- _WORK TASK_
Write out all records as given; omit images.

- _DATA TO USE_
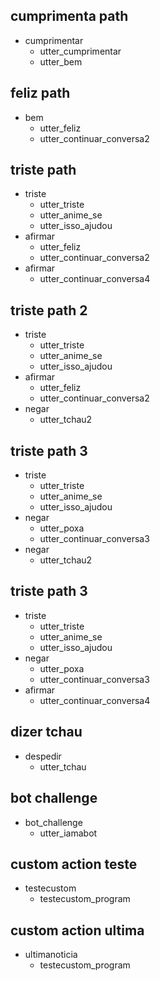 ## cumprimenta path
* cumprimentar
  - utter_cumprimentar
  - utter_bem

## feliz path
* bem
  - utter_feliz
  - utter_continuar_conversa2
 
## triste path
* triste
  - utter_triste
  - utter_anime_se
  - utter_isso_ajudou
* afirmar
  - utter_feliz
  - utter_continuar_conversa2
* afirmar
  - utter_continuar_conversa4

## triste path 2
* triste
  - utter_triste
  - utter_anime_se
  - utter_isso_ajudou
* afirmar
  - utter_feliz
  - utter_continuar_conversa2
* negar
  - utter_tchau2

## triste path 3
* triste
  - utter_triste
  - utter_anime_se
  - utter_isso_ajudou
* negar
  - utter_poxa
  - utter_continuar_conversa3
* negar
  - utter_tchau2

## triste path 3
* triste
  - utter_triste
  - utter_anime_se
  - utter_isso_ajudou
* negar
  - utter_poxa
  - utter_continuar_conversa3
* afirmar
  - utter_continuar_conversa4

## dizer tchau
* despedir
  - utter_tchau

## bot challenge
* bot_challenge
  - utter_iamabot

## custom action teste
* testecustom
  - testecustom_program

## custom action ultima
* ultimanoticia
  - testecustom_program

- _TASK RESULT_
 ## cumprimenta path
* cumprimentar
  - utter_cumprimentar
  - utter_bem

## feliz path
* bem
  - utter_feliz
  - utter_continuar_conversa2
 
## triste path
* triste
  - utter_triste
  - utter_anime_se
  - utter_isso_ajudou
* afirmar
  - utter_feliz
  - utter_continuar_conversa2
* afirmar
  - utter_continuar_conversa4

## triste path 2
* triste
  - utter_triste
  - utter_anime_se
  - utter_isso_ajudou
* afirmar
  - utter_feliz
  - utter_continuar_conversa2
* negar
  - utter_tchau2

## triste path 3
* triste
  - utter_triste
  - utter_anime_se
  - utter_isso_ajudou
* negar
  - utter_poxa
  - utter_continuar_conversa3
* negar
  - utter_tchau2

## triste path 3
* triste
  - utter_triste
  - utter_anime_se
  - utter_isso_ajudou
* negar
  - utter_poxa
  - utter_continuar_conversa3
* afirmar
  - utter_continuar_conversa4

## dizer tchau
* despedir
  - utter_tchau

## bot challenge
* bot_challenge
  - utter_iamabot

## custom action teste
* testecustom
  - testecustom_program

## custom action ultima
* ultimanoticia
  - testecustom_program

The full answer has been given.